Assignment ▸ Which lines below hold the word "cite"? Copy all of them.
---------------
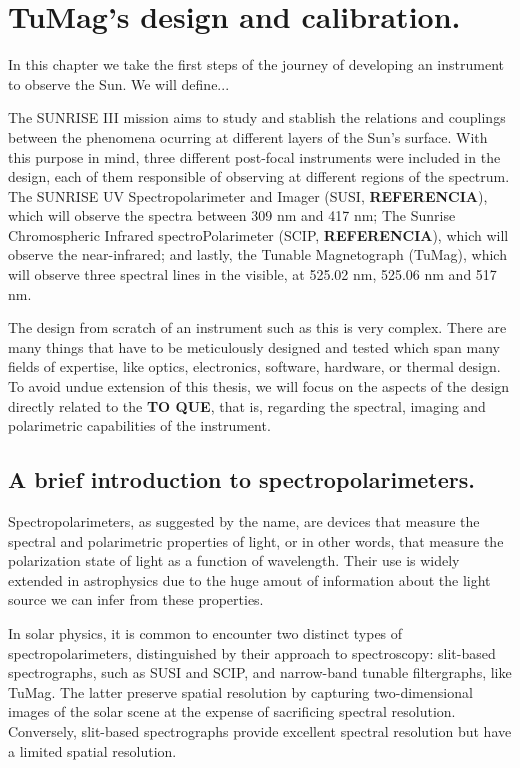\chapter{TuMag's design and calibration.}

In this chapter we take the first steps of the journey of developing an instrument to observe the Sun. We will define... 

The SUNRISE III mission aims to study and stablish the relations and couplings between the phenomena ocurring at different layers of the Sun's surface. With this purpose in mind, three different post-focal instruments were included in the design, each of them responsible of observing at different regions of the spectrum. The SUNRISE UV Spectropolarimeter and Imager (SUSI, \textbf{REFERENCIA}), which will observe the spectra between 309 nm and 417 nm; The Sunrise Chromospheric Infrared spectroPolarimeter (SCIP, \textbf{REFERENCIA}), which will observe the near-infrared; and lastly, the Tunable Magnetograph (TuMag), which will observe three spectral lines in the visible, at 525.02 nm, 525.06 nm and 517 nm. 

The design from scratch of an instrument such as this is very complex. There are many things that have to be meticulously designed and tested which span many fields of expertise, like optics, electronics, software, hardware, or thermal design. To avoid undue extension of this thesis, we will focus on the aspects of the design directly related to the \textbf{TO QUE}, that is, regarding the spectral, imaging and polarimetric capabilities of the instrument. 

\section{A brief introduction to spectropolarimeters.}

Spectropolarimeters, as suggested by the name, are devices that measure the spectral and polarimetric properties of light, or in other words, that measure the polarization state of light as a function of wavelength. Their use is widely extended in astrophysics due to the huge amout of information about the light source we can infer from these properties.

In solar physics, it is common to encounter two distinct types of spectropolarimeters, distinguished by their approach to spectroscopy: slit-based spectrographs, such as SUSI and SCIP, and narrow-band tunable filtergraphs, like TuMag. The latter preserve spatial resolution by capturing two-dimensional images of the solar scene at the expense of sacrificing spectral resolution. Conversely, slit-based spectrographs provide excellent spectral resolution but have a limited spatial resolution. 

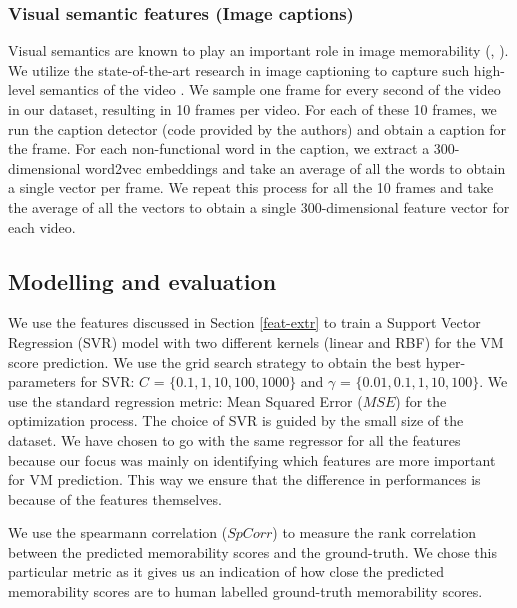 \documentclass[sigconf]{acmart}
\begin{document}
\subsubsection{Visual semantic features (Image captions)}
\label{sem-feat}
Visual semantics are known to play an important role in image memorability (\cite{sem-mem}, \cite{squalli_2017_deep}).
We utilize the state-of-the-art research in image captioning to capture such high-level semantics of the video \cite{caption-feat}.
We sample one frame for every second of the video in our dataset, resulting in 10 frames per video.
For each of these 10 frames, we run the caption detector (code provided by the authors) and obtain a caption for the frame.
For each non-functional word in the caption, we extract a 300-dimensional word2vec \cite{word2vec} embeddings and take an average of all the words to obtain a single vector per frame.
We repeat this process for all the 10 frames and take the average of all the vectors to obtain a single 300-dimensional feature vector for each video.

\subsection{Modelling and evaluation}
\label{model-eval}
We use the features discussed in Section \ref{feat-extr} to train a Support Vector Regression (SVR) model with two different kernels (linear and RBF) for the VM score prediction. 
We use the grid search strategy to obtain the best hyper-parameters for SVR: $C$ = $\{0.1, 1, 10, 100, 1000\}$ and $\gamma$ = $\{0.01, 0.1, 1, 10, 100\}$.
We use the standard regression metric: Mean Squared Error ($MSE$) for the optimization process.
The choice of SVR is guided by the small size of the dataset. 
We have chosen to go with the same regressor for all the features because our focus was mainly on identifying which features are more important for VM prediction. 
This way we ensure that the difference in performances is because of the features themselves.

We use the spearmann correlation ($SpCorr$) to measure the rank correlation between the predicted memorability scores and the ground-truth.
We chose this particular metric as it gives us an indication of how close the predicted memorability scores are to human labelled ground-truth memorability scores.
\end{document}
---------------
Task solution ▸
Visual semantics are known to play an important role in image memorability (\cite{sem-mem}, \cite{squalli_2017_deep}).
We utilize the state-of-the-art research in image captioning to capture such high-level semantics of the video \cite{caption-feat}.
For each non-functional word in the caption, we extract a 300-dimensional word2vec \cite{word2vec} embeddings and take an average of all the words to obtain a single vector per frame.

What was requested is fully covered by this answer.